====== Records supplied ======

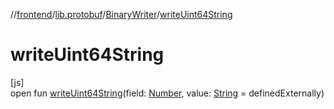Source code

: //[frontend](../../../index.md)/[lib.protobuf](../index.md)/[BinaryWriter](index.md)/[writeUint64String](write-uint64-string.md)

# writeUint64String

[js]\
open fun [writeUint64String](write-uint64-string.md)(field: [Number](https://kotlinlang.org/api/latest/jvm/stdlib/kotlin/-number/index.html), value: [String](https://kotlinlang.org/api/latest/jvm/stdlib/kotlin/-string/index.html) = definedExternally)
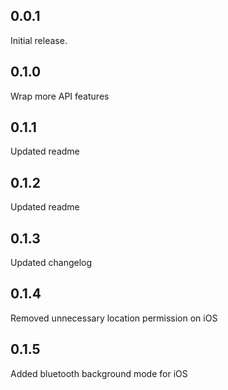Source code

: ## 0.0.1
Initial release.

## 0.1.0
Wrap more API features

## 0.1.1
Updated readme

## 0.1.2
Updated readme

## 0.1.3
Updated changelog

## 0.1.4
Removed unnecessary location permission on iOS

## 0.1.5
Added bluetooth background mode for iOS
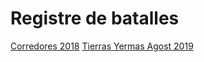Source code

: # Registre de batalles
[Corredores 2018](./bretonia_corredores.md)
[Tierras Yermas Agost 2019](./tierras_yermas_agost_2019.md)

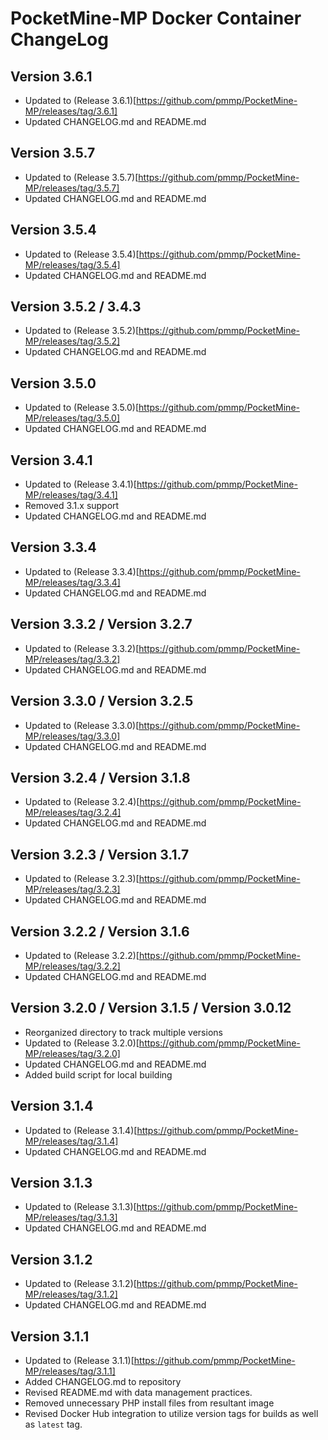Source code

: # PocketMine-MP Docker Container ChangeLog

## Version 3.6.1

- Updated to (Release 3.6.1)[https://github.com/pmmp/PocketMine-MP/releases/tag/3.6.1]
- Updated CHANGELOG.md and README.md


## Version 3.5.7

- Updated to (Release 3.5.7)[https://github.com/pmmp/PocketMine-MP/releases/tag/3.5.7]
- Updated CHANGELOG.md and README.md


## Version 3.5.4

- Updated to (Release 3.5.4)[https://github.com/pmmp/PocketMine-MP/releases/tag/3.5.4]
- Updated CHANGELOG.md and README.md


## Version 3.5.2 / 3.4.3

- Updated to (Release 3.5.2)[https://github.com/pmmp/PocketMine-MP/releases/tag/3.5.2]
- Updated CHANGELOG.md and README.md


## Version 3.5.0

- Updated to (Release 3.5.0)[https://github.com/pmmp/PocketMine-MP/releases/tag/3.5.0]
- Updated CHANGELOG.md and README.md

## Version 3.4.1

- Updated to (Release 3.4.1)[https://github.com/pmmp/PocketMine-MP/releases/tag/3.4.1]
- Removed 3.1.x support
- Updated CHANGELOG.md and README.md


## Version 3.3.4

- Updated to (Release 3.3.4)[https://github.com/pmmp/PocketMine-MP/releases/tag/3.3.4]
- Updated CHANGELOG.md and README.md


## Version 3.3.2 / Version 3.2.7

- Updated to (Release 3.3.2)[https://github.com/pmmp/PocketMine-MP/releases/tag/3.3.2]
- Updated CHANGELOG.md and README.md


## Version 3.3.0 / Version 3.2.5

- Updated to (Release 3.3.0)[https://github.com/pmmp/PocketMine-MP/releases/tag/3.3.0]
- Updated CHANGELOG.md and README.md


## Version 3.2.4 / Version 3.1.8

- Updated to (Release 3.2.4)[https://github.com/pmmp/PocketMine-MP/releases/tag/3.2.4]
- Updated CHANGELOG.md and README.md


## Version 3.2.3 / Version 3.1.7

- Updated to (Release 3.2.3)[https://github.com/pmmp/PocketMine-MP/releases/tag/3.2.3]
- Updated CHANGELOG.md and README.md

## Version 3.2.2 / Version 3.1.6

- Updated to (Release 3.2.2)[https://github.com/pmmp/PocketMine-MP/releases/tag/3.2.2]
- Updated CHANGELOG.md and README.md


## Version 3.2.0 / Version 3.1.5 / Version 3.0.12

- Reorganized directory to track multiple versions
- Updated to (Release 3.2.0)[https://github.com/pmmp/PocketMine-MP/releases/tag/3.2.0]
- Updated CHANGELOG.md and README.md
- Added build script for local building

## Version 3.1.4

- Updated to (Release 3.1.4)[https://github.com/pmmp/PocketMine-MP/releases/tag/3.1.4]
- Updated CHANGELOG.md and README.md

## Version 3.1.3

- Updated to (Release 3.1.3)[https://github.com/pmmp/PocketMine-MP/releases/tag/3.1.3]
- Updated CHANGELOG.md and README.md

## Version 3.1.2

- Updated to (Release 3.1.2)[https://github.com/pmmp/PocketMine-MP/releases/tag/3.1.2]
- Updated CHANGELOG.md and README.md


## Version 3.1.1

- Updated to (Release 3.1.1)[https://github.com/pmmp/PocketMine-MP/releases/tag/3.1.1]
- Added CHANGELOG.md to repository
- Revised README.md with data management practices.
- Removed unnecessary PHP install files from resultant image
- Revised Docker Hub integration to utilize version tags for builds as well as `latest` tag.
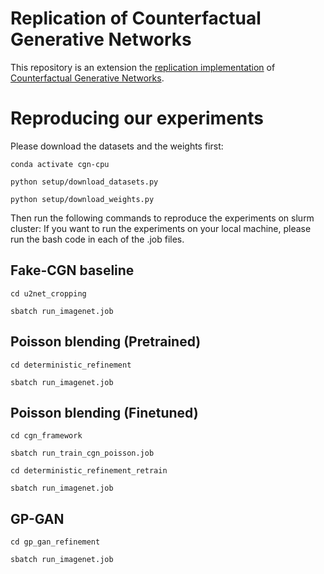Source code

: 
<!-- Template source: https://github.com/paperswithcode/releasing-research-code -->
<!-- >📋  A template README.md for code accompanying a Machine Learning paper -->

# Replication of Counterfactual Generative Networks

This repository is an extension the [replication implementation](https://openreview.net/forum?id=HNlzT3G720t) of [Counterfactual Generative Networks](https://arxiv.org/abs/2030.12345).

# Reproducing our experiments
Please download the datasets and the weights first:

`conda activate cgn-cpu`

`python setup/download_datasets.py`

`python setup/download_weights.py`

Then run the following commands to reproduce the experiments on slurm cluster:
If you want to run the experiments on your local machine, please run the bash code in each of the .job files.


## Fake-CGN baseline

`cd u2net_cropping`

`sbatch run_imagenet.job`

## Poisson blending (Pretrained)

`cd deterministic_refinement`

`sbatch run_imagenet.job`

## Poisson blending (Finetuned)

`cd cgn_framework`

`sbatch run_train_cgn_poisson.job`

`cd deterministic_refinement_retrain`

`sbatch run_imagenet.job`

## GP-GAN

`cd gp_gan_refinement`

`sbatch run_imagenet.job` 

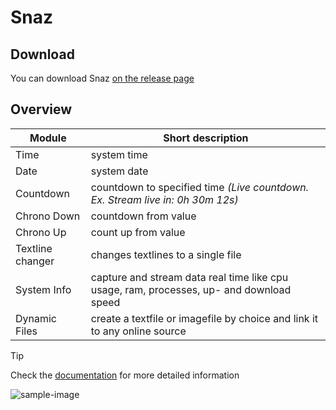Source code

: # Snaz

## Download

You can download Snaz [on the release page](https://github.com/JimmyAppelt/Snaz/releases) 

## Overview

Module | Short description
------------ | -------------
Time | system time
Date | system date
Countdown | countdown to specified time *(Live countdown. Ex. Stream live in: 0h 30m 12s)*
Chrono Down | countdown from value
Chrono Up | count up from value
Textline changer | changes textlines to a single file
System Info | capture and stream data real time like cpu usage, ram, processes, up- and download speed
Dynamic Files | create a textfile or imagefile by choice and link it to any online source

> [!TIP]
> Check the [documentation](https://jimmyappelt.github.io/snaz/) for more detailed information

![sample-image](https://i.gyazo.com/985dabdbf42b9dc28ec9ac4f3bd71a6c.png)
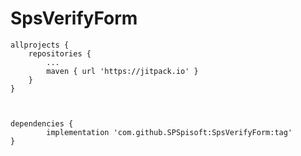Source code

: # SpsVerifyForm



	allprojects {
		repositories {
			...
			maven { url 'https://jitpack.io' }
		}
	}
  
  
  
  	dependencies {
	        implementation 'com.github.SPSpisoft:SpsVerifyForm:tag'
	}
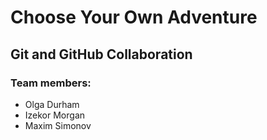 # Choose Your Own Adventure
## Git and GitHub Collaboration
### Team members:
- Olga Durham
- Izekor Morgan
- Maxim Simonov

======

Although the records contain pictures, restate them word for word with those pictures left out.

— Final answer —
Source code

: //[frontend](../../../index.md)/[lib.protobuf](../index.md)/[BinaryWriter](index.md)/[writeUint64String](write-uint64-string.md)

# writeUint64String

[js]\
open fun [writeUint64String](write-uint64-string.md)(field: [Number](https://kotlinlang.org/api/latest/jvm/stdlib/kotlin/-number/index.html), value: [String](https://kotlinlang.org/api/latest/jvm/stdlib/kotlin/-string/index.html) = definedExternally)
Source code

: ## 0.0.1
Initial release.

## 0.1.0
Wrap more API features

## 0.1.1
Updated readme

## 0.1.2
Updated readme

## 0.1.3
Updated changelog

## 0.1.4
Removed unnecessary location permission on iOS

## 0.1.5
Added bluetooth background mode for iOS
Source code

: # Registre de batalles
[Corredores 2018](./bretonia_corredores.md)
[Tierras Yermas Agost 2019](./tierras_yermas_agost_2019.md)

Source code

: # PocketMine-MP Docker Container ChangeLog

## Version 3.6.1

- Updated to (Release 3.6.1)[https://github.com/pmmp/PocketMine-MP/releases/tag/3.6.1]
- Updated CHANGELOG.md and README.md


## Version 3.5.7

- Updated to (Release 3.5.7)[https://github.com/pmmp/PocketMine-MP/releases/tag/3.5.7]
- Updated CHANGELOG.md and README.md


## Version 3.5.4

- Updated to (Release 3.5.4)[https://github.com/pmmp/PocketMine-MP/releases/tag/3.5.4]
- Updated CHANGELOG.md and README.md


## Version 3.5.2 / 3.4.3

- Updated to (Release 3.5.2)[https://github.com/pmmp/PocketMine-MP/releases/tag/3.5.2]
- Updated CHANGELOG.md and README.md


## Version 3.5.0

- Updated to (Release 3.5.0)[https://github.com/pmmp/PocketMine-MP/releases/tag/3.5.0]
- Updated CHANGELOG.md and README.md

## Version 3.4.1

- Updated to (Release 3.4.1)[https://github.com/pmmp/PocketMine-MP/releases/tag/3.4.1]
- Removed 3.1.x support
- Updated CHANGELOG.md and README.md


## Version 3.3.4

- Updated to (Release 3.3.4)[https://github.com/pmmp/PocketMine-MP/releases/tag/3.3.4]
- Updated CHANGELOG.md and README.md


## Version 3.3.2 / Version 3.2.7

- Updated to (Release 3.3.2)[https://github.com/pmmp/PocketMine-MP/releases/tag/3.3.2]
- Updated CHANGELOG.md and README.md


## Version 3.3.0 / Version 3.2.5

- Updated to (Release 3.3.0)[https://github.com/pmmp/PocketMine-MP/releases/tag/3.3.0]
- Updated CHANGELOG.md and README.md


## Version 3.2.4 / Version 3.1.8

- Updated to (Release 3.2.4)[https://github.com/pmmp/PocketMine-MP/releases/tag/3.2.4]
- Updated CHANGELOG.md and README.md


## Version 3.2.3 / Version 3.1.7

- Updated to (Release 3.2.3)[https://github.com/pmmp/PocketMine-MP/releases/tag/3.2.3]
- Updated CHANGELOG.md and README.md

## Version 3.2.2 / Version 3.1.6

- Updated to (Release 3.2.2)[https://github.com/pmmp/PocketMine-MP/releases/tag/3.2.2]
- Updated CHANGELOG.md and README.md


## Version 3.2.0 / Version 3.1.5 / Version 3.0.12

- Reorganized directory to track multiple versions
- Updated to (Release 3.2.0)[https://github.com/pmmp/PocketMine-MP/releases/tag/3.2.0]
- Updated CHANGELOG.md and README.md
- Added build script for local building

## Version 3.1.4

- Updated to (Release 3.1.4)[https://github.com/pmmp/PocketMine-MP/releases/tag/3.1.4]
- Updated CHANGELOG.md and README.md

## Version 3.1.3

- Updated to (Release 3.1.3)[https://github.com/pmmp/PocketMine-MP/releases/tag/3.1.3]
- Updated CHANGELOG.md and README.md

## Version 3.1.2

- Updated to (Release 3.1.2)[https://github.com/pmmp/PocketMine-MP/releases/tag/3.1.2]
- Updated CHANGELOG.md and README.md


## Version 3.1.1

- Updated to (Release 3.1.1)[https://github.com/pmmp/PocketMine-MP/releases/tag/3.1.1]
- Added CHANGELOG.md to repository
- Revised README.md with data management practices.
- Removed unnecessary PHP install files from resultant image
- Revised Docker Hub integration to utilize version tags for builds as well as `latest` tag.
Source code

: 
<!-- Template source: https://github.com/paperswithcode/releasing-research-code -->
<!-- >📋  A template README.md for code accompanying a Machine Learning paper -->

# Replication of Counterfactual Generative Networks

This repository is an extension the [replication implementation](https://openreview.net/forum?id=HNlzT3G720t) of [Counterfactual Generative Networks](https://arxiv.org/abs/2030.12345).

# Reproducing our experiments
Please download the datasets and the weights first:

`conda activate cgn-cpu`

`python setup/download_datasets.py`

`python setup/download_weights.py`

Then run the following commands to reproduce the experiments on slurm cluster:
If you want to run the experiments on your local machine, please run the bash code in each of the .job files.


## Fake-CGN baseline

`cd u2net_cropping`

`sbatch run_imagenet.job`

## Poisson blending (Pretrained)

`cd deterministic_refinement`

`sbatch run_imagenet.job`

## Poisson blending (Finetuned)

`cd cgn_framework`

`sbatch run_train_cgn_poisson.job`

`cd deterministic_refinement_retrain`

`sbatch run_imagenet.job`

## GP-GAN

`cd gp_gan_refinement`

`sbatch run_imagenet.job` 

Source code

: # Snaz

## Download

You can download Snaz [on the release page](https://github.com/JimmyAppelt/Snaz/releases) 

## Overview

Module | Short description
------------ | -------------
Time | system time
Date | system date
Countdown | countdown to specified time *(Live countdown. Ex. Stream live in: 0h 30m 12s)*
Chrono Down | countdown from value
Chrono Up | count up from value
Textline changer | changes textlines to a single file
System Info | capture and stream data real time like cpu usage, ram, processes, up- and download speed
Dynamic Files | create a textfile or imagefile by choice and link it to any online source

> [!TIP]
> Check the [documentation](https://jimmyappelt.github.io/snaz/) for more detailed information

![sample-image](https://i.gyazo.com/985dabdbf42b9dc28ec9ac4f3bd71a6c.png)
Source code

: # SpsVerifyForm



	allprojects {
		repositories {
			...
			maven { url 'https://jitpack.io' }
		}
	}
  
  
  
  	dependencies {
	        implementation 'com.github.SPSpisoft:SpsVerifyForm:tag'
	}
 # Choose Your Own Adventure
## Git and GitHub Collaboration
### Team members:
- Olga Durham
- Izekor Morgan
- Maxim Simonov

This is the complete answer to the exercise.